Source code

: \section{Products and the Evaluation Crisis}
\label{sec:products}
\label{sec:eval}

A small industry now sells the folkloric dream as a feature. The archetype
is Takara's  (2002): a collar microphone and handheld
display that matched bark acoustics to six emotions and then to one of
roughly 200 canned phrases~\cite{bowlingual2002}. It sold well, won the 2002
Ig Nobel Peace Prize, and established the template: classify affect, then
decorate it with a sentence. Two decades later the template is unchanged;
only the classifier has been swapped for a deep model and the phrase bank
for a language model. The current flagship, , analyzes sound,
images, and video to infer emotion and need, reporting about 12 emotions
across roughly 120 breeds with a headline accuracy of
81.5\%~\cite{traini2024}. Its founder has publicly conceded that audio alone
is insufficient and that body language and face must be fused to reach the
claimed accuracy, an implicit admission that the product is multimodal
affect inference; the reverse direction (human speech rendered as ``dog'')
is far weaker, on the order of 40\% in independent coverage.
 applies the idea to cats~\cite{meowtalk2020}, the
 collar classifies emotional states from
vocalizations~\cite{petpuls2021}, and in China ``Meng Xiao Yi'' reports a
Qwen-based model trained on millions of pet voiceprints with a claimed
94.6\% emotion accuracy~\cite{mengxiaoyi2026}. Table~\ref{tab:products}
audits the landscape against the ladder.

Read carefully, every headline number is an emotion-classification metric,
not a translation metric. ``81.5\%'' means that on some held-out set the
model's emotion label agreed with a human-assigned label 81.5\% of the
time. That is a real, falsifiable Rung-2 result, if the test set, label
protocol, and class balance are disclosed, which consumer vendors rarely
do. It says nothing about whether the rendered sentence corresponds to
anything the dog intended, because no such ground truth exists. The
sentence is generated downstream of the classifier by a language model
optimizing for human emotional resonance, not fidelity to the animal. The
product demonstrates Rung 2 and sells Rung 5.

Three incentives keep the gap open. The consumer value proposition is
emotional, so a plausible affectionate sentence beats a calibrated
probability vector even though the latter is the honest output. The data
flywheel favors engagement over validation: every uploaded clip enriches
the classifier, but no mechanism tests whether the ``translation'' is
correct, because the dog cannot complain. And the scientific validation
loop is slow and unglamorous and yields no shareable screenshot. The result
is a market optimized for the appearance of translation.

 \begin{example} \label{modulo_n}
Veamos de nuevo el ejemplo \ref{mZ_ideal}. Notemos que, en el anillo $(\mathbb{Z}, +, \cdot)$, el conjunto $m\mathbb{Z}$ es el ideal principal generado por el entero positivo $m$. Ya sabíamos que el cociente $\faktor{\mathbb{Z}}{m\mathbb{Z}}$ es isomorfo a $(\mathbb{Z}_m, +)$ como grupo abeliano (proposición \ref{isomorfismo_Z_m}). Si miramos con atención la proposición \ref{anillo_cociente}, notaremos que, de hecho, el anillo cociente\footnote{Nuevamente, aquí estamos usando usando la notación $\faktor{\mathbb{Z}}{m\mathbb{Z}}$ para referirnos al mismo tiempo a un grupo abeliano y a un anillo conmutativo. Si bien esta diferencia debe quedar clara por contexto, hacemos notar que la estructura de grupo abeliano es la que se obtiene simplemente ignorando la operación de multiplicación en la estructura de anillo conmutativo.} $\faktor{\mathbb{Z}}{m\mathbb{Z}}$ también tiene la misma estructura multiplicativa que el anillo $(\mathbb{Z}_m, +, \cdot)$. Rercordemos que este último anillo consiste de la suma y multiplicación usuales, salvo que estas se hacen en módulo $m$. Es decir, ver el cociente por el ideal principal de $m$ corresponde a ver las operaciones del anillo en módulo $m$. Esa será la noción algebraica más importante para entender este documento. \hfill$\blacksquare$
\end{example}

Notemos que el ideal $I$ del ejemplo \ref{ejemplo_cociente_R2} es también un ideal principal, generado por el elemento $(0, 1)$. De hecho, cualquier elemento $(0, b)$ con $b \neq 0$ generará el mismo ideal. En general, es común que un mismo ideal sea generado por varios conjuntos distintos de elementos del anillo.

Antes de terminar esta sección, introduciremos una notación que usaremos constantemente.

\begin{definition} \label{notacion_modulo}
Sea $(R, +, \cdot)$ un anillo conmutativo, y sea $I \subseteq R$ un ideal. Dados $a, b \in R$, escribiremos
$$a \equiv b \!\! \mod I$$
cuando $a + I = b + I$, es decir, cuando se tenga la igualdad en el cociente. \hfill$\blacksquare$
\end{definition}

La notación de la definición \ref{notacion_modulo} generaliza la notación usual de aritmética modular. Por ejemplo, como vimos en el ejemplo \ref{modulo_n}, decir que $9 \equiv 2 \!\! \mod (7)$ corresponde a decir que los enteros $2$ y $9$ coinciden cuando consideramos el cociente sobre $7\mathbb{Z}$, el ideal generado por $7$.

+++

◆ **TASK INSTRUCTIONS**: The listing above is to be transcribed exactly. Include every line.

◆ **WRITTEN REPLY**:
Source code

: \section{Products and the Evaluation Crisis}
\label{sec:products}
\label{sec:eval}

A small industry now sells the folkloric dream as a feature. The archetype
is Takara's  (2002): a collar microphone and handheld
display that matched bark acoustics to six emotions and then to one of
roughly 200 canned phrases~\cite{bowlingual2002}. It sold well, won the 2002
Ig Nobel Peace Prize, and established the template: classify affect, then
decorate it with a sentence. Two decades later the template is unchanged;
only the classifier has been swapped for a deep model and the phrase bank
for a language model. The current flagship, , analyzes sound,
images, and video to infer emotion and need, reporting about 12 emotions
across roughly 120 breeds with a headline accuracy of
81.5\%~\cite{traini2024}. Its founder has publicly conceded that audio alone
is insufficient and that body language and face must be fused to reach the
claimed accuracy, an implicit admission that the product is multimodal
affect inference; the reverse direction (human speech rendered as ``dog'')
is far weaker, on the order of 40\% in independent coverage.
 applies the idea to cats~\cite{meowtalk2020}, the
 collar classifies emotional states from
vocalizations~\cite{petpuls2021}, and in China ``Meng Xiao Yi'' reports a
Qwen-based model trained on millions of pet voiceprints with a claimed
94.6\% emotion accuracy~\cite{mengxiaoyi2026}. Table~\ref{tab:products}
audits the landscape against the ladder.

Read carefully, every headline number is an emotion-classification metric,
not a translation metric. ``81.5\%'' means that on some held-out set the
model's emotion label agreed with a human-assigned label 81.5\% of the
time. That is a real, falsifiable Rung-2 result, if the test set, label
protocol, and class balance are disclosed, which consumer vendors rarely
do. It says nothing about whether the rendered sentence corresponds to
anything the dog intended, because no such ground truth exists. The
sentence is generated downstream of the classifier by a language model
optimizing for human emotional resonance, not fidelity to the animal. The
product demonstrates Rung 2 and sells Rung 5.

Three incentives keep the gap open. The consumer value proposition is
emotional, so a plausible affectionate sentence beats a calibrated
probability vector even though the latter is the honest output. The data
flywheel favors engagement over validation: every uploaded clip enriches
the classifier, but no mechanism tests whether the ``translation'' is
correct, because the dog cannot complain. And the scientific validation
loop is slow and unglamorous and yields no shareable screenshot. The result
is a market optimized for the appearance of translation.

 \begin{example} \label{modulo_n}
Veamos de nuevo el ejemplo \ref{mZ_ideal}. Notemos que, en el anillo $(\mathbb{Z}, +, \cdot)$, el conjunto $m\mathbb{Z}$ es el ideal principal generado por el entero positivo $m$. Ya sabíamos que el cociente $\faktor{\mathbb{Z}}{m\mathbb{Z}}$ es isomorfo a $(\mathbb{Z}_m, +)$ como grupo abeliano (proposición \ref{isomorfismo_Z_m}). Si miramos con atención la proposición \ref{anillo_cociente}, notaremos que, de hecho, el anillo cociente\footnote{Nuevamente, aquí estamos usando usando la notación $\faktor{\mathbb{Z}}{m\mathbb{Z}}$ para referirnos al mismo tiempo a un grupo abeliano y a un anillo conmutativo. Si bien esta diferencia debe quedar clara por contexto, hacemos notar que la estructura de grupo abeliano es la que se obtiene simplemente ignorando la operación de multiplicación en la estructura de anillo conmutativo.} $\faktor{\mathbb{Z}}{m\mathbb{Z}}$ también tiene la misma estructura multiplicativa que el anillo $(\mathbb{Z}_m, +, \cdot)$. Rercordemos que este último anillo consiste de la suma y multiplicación usuales, salvo que estas se hacen en módulo $m$. Es decir, ver el cociente por el ideal principal de $m$ corresponde a ver las operaciones del anillo en módulo $m$. Esa será la noción algebraica más importante para entender este documento. \hfill$\blacksquare$
\end{example}

Notemos que el ideal $I$ del ejemplo \ref{ejemplo_cociente_R2} es también un ideal principal, generado por el elemento $(0, 1)$. De hecho, cualquier elemento $(0, b)$ con $b \neq 0$ generará el mismo ideal. En general, es común que un mismo ideal sea generado por varios conjuntos distintos de elementos del anillo.

Antes de terminar esta sección, introduciremos una notación que usaremos constantemente.

\begin{definition} \label{notacion_modulo}
Sea $(R, +, \cdot)$ un anillo conmutativo, y sea $I \subseteq R$ un ideal. Dados $a, b \in R$, escribiremos
$$a \equiv b \!\! \mod I$$
cuando $a + I = b + I$, es decir, cuando se tenga la igualdad en el cociente. \hfill$\blacksquare$
\end{definition}

La notación de la definición \ref{notacion_modulo} generaliza la notación usual de aritmética modular. Por ejemplo, como vimos en el ejemplo \ref{modulo_n}, decir que $9 \equiv 2 \!\! \mod (7)$ corresponde a decir que los enteros $2$ y $9$ coinciden cuando consideramos el cociente sobre $7\mathbb{Z}$, el ideal generado por $7$.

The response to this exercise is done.